Document images with source code:
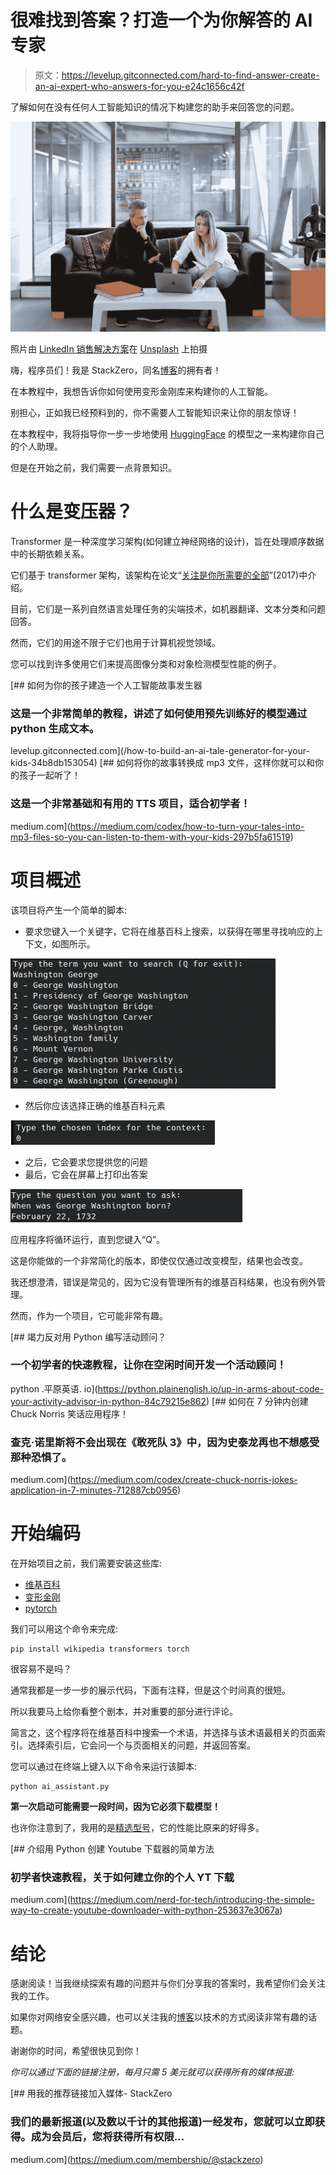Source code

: # 很难找到答案？打造一个为你解答的 AI 专家

> 原文：<https://levelup.gitconnected.com/hard-to-find-answer-create-an-ai-expert-who-answers-for-you-e24c1656c42f>

了解如何在没有任何人工智能知识的情况下构建您的助手来回答您的问题。

![](img/e5f9e563c9a431de6d97f2da28e9c037.png)

照片由 [LinkedIn 销售解决方案](https://unsplash.com/@linkedinsalesnavigator?utm_source=medium&utm_medium=referral)在 [Unsplash](https://unsplash.com?utm_source=medium&utm_medium=referral) 上拍摄

嗨，程序员们！我是 StackZero，同名[博客](https://www.stackzero.net/)的拥有者！

在本教程中，我想告诉你如何使用变形金刚库来构建你的人工智能。

别担心，正如我已经预料到的，你不需要人工智能知识来让你的朋友惊讶！

在本教程中，我将指导你一步一步地使用 [HuggingFace](https://huggingface.co/) 的模型之一来构建你自己的个人助理。

但是在开始之前，我们需要一点背景知识。

# 什么是变压器？

Transformer 是一种深度学习架构(如何建立神经网络的设计)，旨在处理顺序数据中的长期依赖关系。

它们基于 transformer 架构，该架构在论文“[关注是你所需要的全部](https://arxiv.org/abs/1706.03762)”(2017)中介绍。

目前，它们是一系列自然语言处理任务的尖端技术，如机器翻译、文本分类和问题回答。

然而，它们的用途不限于它们也用于计算机视觉领域。

您可以找到许多使用它们来提高图像分类和对象检测模型性能的例子。

[](/how-to-build-an-ai-tale-generator-for-your-kids-34b8db153054) [## 如何为你的孩子建造一个人工智能故事发生器

### 这是一个非常简单的教程，讲述了如何使用预先训练好的模型通过 python 生成文本。

levelup.gitconnected.com](/how-to-build-an-ai-tale-generator-for-your-kids-34b8db153054) [](https://medium.com/codex/how-to-turn-your-tales-into-mp3-files-so-you-can-listen-to-them-with-your-kids-297b5fa61519) [## 如何将你的故事转换成 mp3 文件，这样你就可以和你的孩子一起听了！

### 这是一个非常基础和有用的 TTS 项目，适合初学者！

medium.com](https://medium.com/codex/how-to-turn-your-tales-into-mp3-files-so-you-can-listen-to-them-with-your-kids-297b5fa61519) 

# 项目概述

该项目将产生一个简单的脚本:

*   要求您键入一个关键字，它将在维基百科上搜索，以获得在哪里寻找响应的上下文，如图所示。

![](img/7c22aa26566aa01e588d5ede9c0fb5d1.png)

*   然后你应该选择正确的维基百科元素

![](img/42a84b8c48f5fac51814185425c62861.png)

*   之后，它会要求您提供您的问题
*   最后，它会在屏幕上打印出答案

![](img/e71e3ed657492ce2730554467a858aa8.png)

应用程序将循环运行，直到您键入“Q”。

这是你能做的一个非常简化的版本，即使仅仅通过改变模型，结果也会改变。

我还想澄清，错误是常见的，因为它没有管理所有的维基百科结果，也没有例外管理。

然而，作为一个项目，它可能非常有趣。

[](https://python.plainenglish.io/up-in-arms-about-code-your-activity-advisor-in-python-84c79215e862) [## 竭力反对用 Python 编写活动顾问？

### 一个初学者的快速教程，让你在空闲时间开发一个活动顾问！

python .平原英语. io](https://python.plainenglish.io/up-in-arms-about-code-your-activity-advisor-in-python-84c79215e862) [](https://medium.com/codex/create-chuck-norris-jokes-application-in-7-minutes-712887cb0956) [## 如何在 7 分钟内创建 Chuck Norris 笑话应用程序！

### 查克·诺里斯将不会出现在《敢死队 3》中，因为史泰龙再也不想感受那种恐惧了。

medium.com](https://medium.com/codex/create-chuck-norris-jokes-application-in-7-minutes-712887cb0956) 

# 开始编码

在开始项目之前，我们需要安装这些库:

*   [维基百科](https://github.com/goldsmith/Wikipedia)
*   [变形金刚](https://github.com/huggingface/transformers)
*   [pytorch](https://pytorch.org/)

我们可以用这个命令来完成:

```
pip install wikipedia transformers torch
```

很容易不是吗？

通常我都是一步一步的展示代码，下面有注释，但是这个时间真的很短。

所以我要马上给你看整个剧本，并对重要的部分进行评论。

简言之，这个程序将在维基百科中搜索一个术语，并选择与该术语最相关的页面索引。选择索引后，它会问一个与页面相关的问题，并返回答案。

您可以通过在终端上键入以下命令来运行该脚本:

```
python ai_assistant.py
```

**第一次启动可能需要一段时间，因为它必须下载模型！**

也许你注意到了，我用的是[精选型号](https://huggingface.co/deepset/tinyroberta-squad2?context=My+name+is+Sarah+and+I+live+in+London&question=Where+do+I+live%3F)，它的性能比原来的好得多。

[](https://medium.com/nerd-for-tech/introducing-the-simple-way-to-create-youtube-downloader-with-python-253637e3067a) [## 介绍用 Python 创建 Youtube 下载器的简单方法

### 初学者快速教程，关于如何建立你的个人 YT 下载

medium.com](https://medium.com/nerd-for-tech/introducing-the-simple-way-to-create-youtube-downloader-with-python-253637e3067a) 

# 结论

感谢阅读！当我继续探索有趣的问题并与你们分享我的答案时，我希望你们会关注我的工作。

如果你对网络安全感兴趣，也可以关注我的[博客](https://www.stackzero.net/)以技术的方式阅读非常有趣的话题。

谢谢你的时间，希望很快见到你！

*你可以通过下面的链接注册，每月只需 5 美元就可以获得所有的媒体报道:*

[](https://medium.com/membership/@stackzero) [## 用我的推荐链接加入媒体- StackZero

### 我们的最新报道(以及数以千计的其他报道)一经发布，您就可以立即获得。成为会员后，您将获得所有权限…

medium.com](https://medium.com/membership/@stackzero)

=== Action item ===
Print every entry exactly; omit the pictures.

=== Answer ===
Source code

: # 很难找到答案？打造一个为你解答的 AI 专家

> 原文：<https://levelup.gitconnected.com/hard-to-find-answer-create-an-ai-expert-who-answers-for-you-e24c1656c42f>

了解如何在没有任何人工智能知识的情况下构建您的助手来回答您的问题。

![](img/e5f9e563c9a431de6d97f2da28e9c037.png)

照片由 [LinkedIn 销售解决方案](https://unsplash.com/@linkedinsalesnavigator?utm_source=medium&utm_medium=referral)在 [Unsplash](https://unsplash.com?utm_source=medium&utm_medium=referral) 上拍摄

嗨，程序员们！我是 StackZero，同名[博客](https://www.stackzero.net/)的拥有者！

在本教程中，我想告诉你如何使用变形金刚库来构建你的人工智能。

别担心，正如我已经预料到的，你不需要人工智能知识来让你的朋友惊讶！

在本教程中，我将指导你一步一步地使用 [HuggingFace](https://huggingface.co/) 的模型之一来构建你自己的个人助理。

但是在开始之前，我们需要一点背景知识。

# 什么是变压器？

Transformer 是一种深度学习架构(如何建立神经网络的设计)，旨在处理顺序数据中的长期依赖关系。

它们基于 transformer 架构，该架构在论文“[关注是你所需要的全部](https://arxiv.org/abs/1706.03762)”(2017)中介绍。

目前，它们是一系列自然语言处理任务的尖端技术，如机器翻译、文本分类和问题回答。

然而，它们的用途不限于它们也用于计算机视觉领域。

您可以找到许多使用它们来提高图像分类和对象检测模型性能的例子。

[](/how-to-build-an-ai-tale-generator-for-your-kids-34b8db153054) [## 如何为你的孩子建造一个人工智能故事发生器

### 这是一个非常简单的教程，讲述了如何使用预先训练好的模型通过 python 生成文本。

levelup.gitconnected.com](/how-to-build-an-ai-tale-generator-for-your-kids-34b8db153054) [](https://medium.com/codex/how-to-turn-your-tales-into-mp3-files-so-you-can-listen-to-them-with-your-kids-297b5fa61519) [## 如何将你的故事转换成 mp3 文件，这样你就可以和你的孩子一起听了！

### 这是一个非常基础和有用的 TTS 项目，适合初学者！

medium.com](https://medium.com/codex/how-to-turn-your-tales-into-mp3-files-so-you-can-listen-to-them-with-your-kids-297b5fa61519) 

# 项目概述

该项目将产生一个简单的脚本:

*   要求您键入一个关键字，它将在维基百科上搜索，以获得在哪里寻找响应的上下文，如图所示。

![](img/7c22aa26566aa01e588d5ede9c0fb5d1.png)

*   然后你应该选择正确的维基百科元素

![](img/42a84b8c48f5fac51814185425c62861.png)

*   之后，它会要求您提供您的问题
*   最后，它会在屏幕上打印出答案

![](img/e71e3ed657492ce2730554467a858aa8.png)

应用程序将循环运行，直到您键入“Q”。

这是你能做的一个非常简化的版本，即使仅仅通过改变模型，结果也会改变。

我还想澄清，错误是常见的，因为它没有管理所有的维基百科结果，也没有例外管理。

然而，作为一个项目，它可能非常有趣。

[](https://python.plainenglish.io/up-in-arms-about-code-your-activity-advisor-in-python-84c79215e862) [## 竭力反对用 Python 编写活动顾问？

### 一个初学者的快速教程，让你在空闲时间开发一个活动顾问！

python .平原英语. io](https://python.plainenglish.io/up-in-arms-about-code-your-activity-advisor-in-python-84c79215e862) [](https://medium.com/codex/create-chuck-norris-jokes-application-in-7-minutes-712887cb0956) [## 如何在 7 分钟内创建 Chuck Norris 笑话应用程序！

### 查克·诺里斯将不会出现在《敢死队 3》中，因为史泰龙再也不想感受那种恐惧了。

medium.com](https://medium.com/codex/create-chuck-norris-jokes-application-in-7-minutes-712887cb0956) 

# 开始编码

在开始项目之前，我们需要安装这些库:

*   [维基百科](https://github.com/goldsmith/Wikipedia)
*   [变形金刚](https://github.com/huggingface/transformers)
*   [pytorch](https://pytorch.org/)

我们可以用这个命令来完成:

```
pip install wikipedia transformers torch
```

很容易不是吗？

通常我都是一步一步的展示代码，下面有注释，但是这个时间真的很短。

所以我要马上给你看整个剧本，并对重要的部分进行评论。

简言之，这个程序将在维基百科中搜索一个术语，并选择与该术语最相关的页面索引。选择索引后，它会问一个与页面相关的问题，并返回答案。

您可以通过在终端上键入以下命令来运行该脚本:

```
python ai_assistant.py
```

**第一次启动可能需要一段时间，因为它必须下载模型！**

也许你注意到了，我用的是[精选型号](https://huggingface.co/deepset/tinyroberta-squad2?context=My+name+is+Sarah+and+I+live+in+London&question=Where+do+I+live%3F)，它的性能比原来的好得多。

[](https://medium.com/nerd-for-tech/introducing-the-simple-way-to-create-youtube-downloader-with-python-253637e3067a) [## 介绍用 Python 创建 Youtube 下载器的简单方法

### 初学者快速教程，关于如何建立你的个人 YT 下载

medium.com](https://medium.com/nerd-for-tech/introducing-the-simple-way-to-create-youtube-downloader-with-python-253637e3067a) 

# 结论

感谢阅读！当我继续探索有趣的问题并与你们分享我的答案时，我希望你们会关注我的工作。

如果你对网络安全感兴趣，也可以关注我的[博客](https://www.stackzero.net/)以技术的方式阅读非常有趣的话题。

谢谢你的时间，希望很快见到你！

*你可以通过下面的链接注册，每月只需 5 美元就可以获得所有的媒体报道:*

[](https://medium.com/membership/@stackzero) [## 用我的推荐链接加入媒体- StackZero

### 我们的最新报道(以及数以千计的其他报道)一经发布，您就可以立即获得。成为会员后，您将获得所有权限…

medium.com](https://medium.com/membership/@stackzero)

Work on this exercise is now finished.